Schematic diagram of phosphorus migration evolution process in metallic iron particles

3.3 Phosphorus distribution characteristics in metallic iron

Figure 10 shows the cross-sectional EDS mapping images of phosphorus in iron particles at the same magnification scale. The iron particles in samples k and l are larger than those in other samples; thus, their mapping images just show local area of the whole particle. As shown in Fig. 10a, e, the migration of phosphorus element starts from the periphery of iron particles and gradually develops toward the inner part to form grid structure. Generally, the grid density increases with the increase in heating temperature and holding time.

Fig. 10
figure 10

EDS mapping images of phosphorus. a Sample d; b sample f; c sample g; d sample h; e sample i; f sample j; g sample k; h sample l

Compositions of the GSA and the CSA in every sample were determined with the EDS analysis method, and the data are listed in Table 5. Typically, regardless of the change in experimental conditions, the compositions in these two kinds of areas are nearly constant. Theoretically, there is no carbon element in the samples; the carbon content listed in Table 5 was contaminated by the diamond paste during polishing. The contents of Fe and P besides carbon were recalculated and are listed in Table 5. Without carbon, the mean contents of Fe and P in the GSA among those samples are 87.4 and 12.6 wt%, and in the CSA, the data are 96.8 and 3.2 wt%, respectively. The element molar ratio between Fe and P in the GSA is about 3.8, and in the CSA, it is 16.7.

Table 5 Compositions of GSA and CSA in each sample (wt%)

4 Discussion

According to the EDS analysis, the phosphorus contents in the GSA and CSA are in accordance with the hypoeutectic phase as illustrated in the Fe–P binary phase diagram in Fig. 11. Therefore, it can be inferred that the grid shape structure displayed in Figs. 8 and 10 are typical hypoeutectic structure of Fe–P alloy. And the detailed structure of GSA shown in Fig. 12 is the typical eutectic structure.

Fig. 11
figure 11

Binary phase diagram of Fe–P

Fig. 12
figure 12

Detailed structure in GSA. a Sample k; b sample l; c partially enlarged view of b

Cheng et al. [6] thought that the absorption of phosphorus by iron is connected with the carburization process, and the reason of grid shape distribution of phosphorus is the non-uniform melting of metallic iron. According to the experimental phenomenon under no carbon conditions, the authors think that the influence of Fe–P binary alloy structure on the formation of grid shape structure in the iron phase should be emphasized.

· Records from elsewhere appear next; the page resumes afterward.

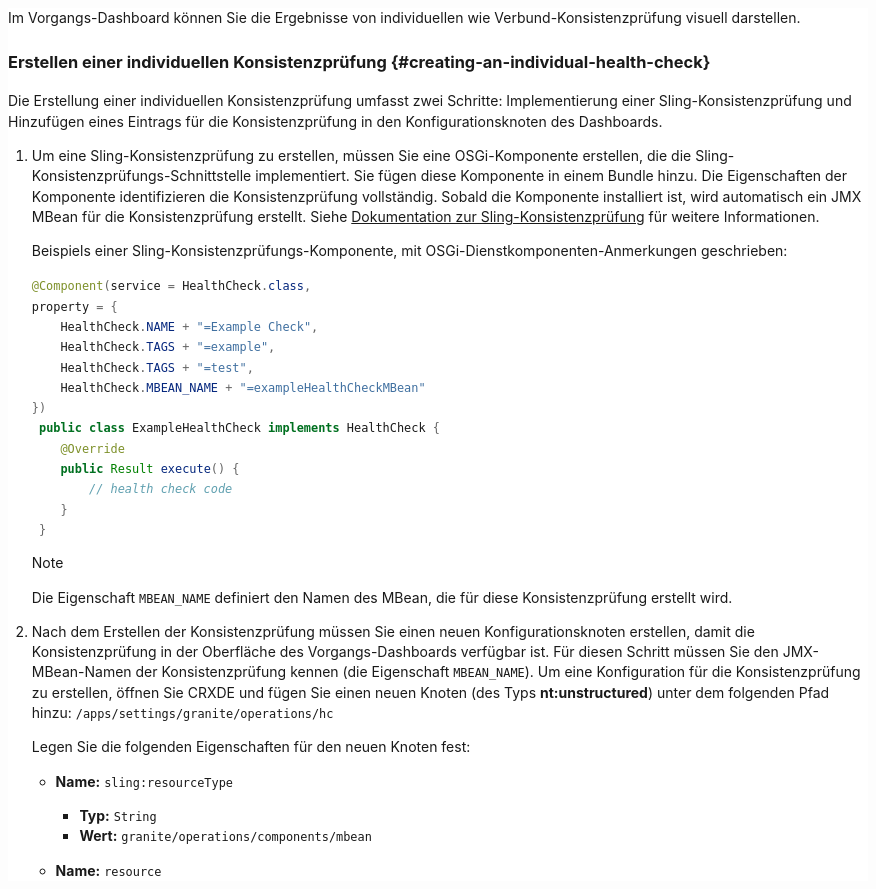 Im Vorgangs-Dashboard können Sie die Ergebnisse von individuellen wie Verbund-Konsistenzprüfung visuell darstellen.

### Erstellen einer individuellen Konsistenzprüfung {#creating-an-individual-health-check}

Die Erstellung einer individuellen Konsistenzprüfung umfasst zwei Schritte: Implementierung einer Sling-Konsistenzprüfung und Hinzufügen eines Eintrags für die Konsistenzprüfung in den Konfigurationsknoten des Dashboards.

1. Um eine Sling-Konsistenzprüfung zu erstellen, müssen Sie eine OSGi-Komponente erstellen, die die Sling-Konsistenzprüfungs-Schnittstelle implementiert. Sie fügen diese Komponente in einem Bundle hinzu. Die Eigenschaften der Komponente identifizieren die Konsistenzprüfung vollständig. Sobald die Komponente installiert ist, wird automatisch ein JMX MBean für die Konsistenzprüfung erstellt. Siehe [Dokumentation zur Sling-Konsistenzprüfung](https://sling.apache.org/documentation/bundles/sling-health-check-tool.html) für weitere Informationen.

   Beispiels einer Sling-Konsistenzprüfungs-Komponente, mit OSGi-Dienstkomponenten-Anmerkungen geschrieben:

   ```java
   @Component(service = HealthCheck.class,         
   property = {             
       HealthCheck.NAME + "=Example Check",             
       HealthCheck.TAGS + "=example",             
       HealthCheck.TAGS + "=test",             
       HealthCheck.MBEAN_NAME + "=exampleHealthCheckMBean"         
   })
    public class ExampleHealthCheck implements HealthCheck { 
       @Override     
       public Result execute() {     
           // health check code     
       }
    }
   ```

   >[!NOTE]
   >
   >Die Eigenschaft `MBEAN_NAME` definiert den Namen des MBean, die für diese Konsistenzprüfung erstellt wird.

1. Nach dem Erstellen der Konsistenzprüfung müssen Sie einen neuen Konfigurationsknoten erstellen, damit die Konsistenzprüfung in der Oberfläche des Vorgangs-Dashboards verfügbar ist. Für diesen Schritt müssen Sie den JMX-MBean-Namen der Konsistenzprüfung kennen (die Eigenschaft `MBEAN_NAME`). Um eine Konfiguration für die Konsistenzprüfung zu erstellen, öffnen Sie CRXDE und fügen Sie einen neuen Knoten (des Typs **nt:unstructured**) unter dem folgenden Pfad hinzu: `/apps/settings/granite/operations/hc`

   Legen Sie die folgenden Eigenschaften für den neuen Knoten fest:

   * **Name:** `sling:resourceType`

      * **Typ:** `String`
      * **Wert:** `granite/operations/components/mbean`
   * **Name:** `resource`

It is concluded in this study that phosphorus element in non-carbon reduced high phosphorus iron ore can be reduced and absorbed by metallic iron phase during melting separation at high temperatures. This is not beneficial to process high phosphorus iron ore through reduction and melting separation process. Because it is very hard to prevent phosphorus from alloying with metallic iron phase compared to preventing the reduction of Ca5(PO4)3F phase, the key point to avoid or reduce the aggregation of phosphorus in metallic iron phase is to avoid the reduction of Ca5(PO4)3F by solid carbon or metallic iron during melting separation. Accordingly, decreasing the melting separation temperature and accelerating the slag/iron separation process can be effective [36].

5 Conclusions

According to the results of thermodynamic analysis of non-carbon fluorapatite reduction in the hydrogen-reduced high phosphorus iron ore, theoretically, Ca5(PO4)3F disappears above 873 K, and Ca3(PO4)2 is unstable and easy to be reduced by Fe in this system. The phosphorus element is easy to be absorbed by metallic iron phase.

The iron particles in the simulated hydrogen-reduced high phosphorus iron ore gathered into larger spherical ones after heat treatment. According to the EDS analysis, the grid shape phase with higher phosphorus and circular shape iron phase with lower phosphorus in the iron particles are in accordance with the structure of hypoeutectic phase of Fe–P alloy.

The migration of phosphorus element starts from the periphery of iron particles and gradually develops toward the inner part to form grid structure. Generally, the grid density increases with the increase in heating temperature and holding time.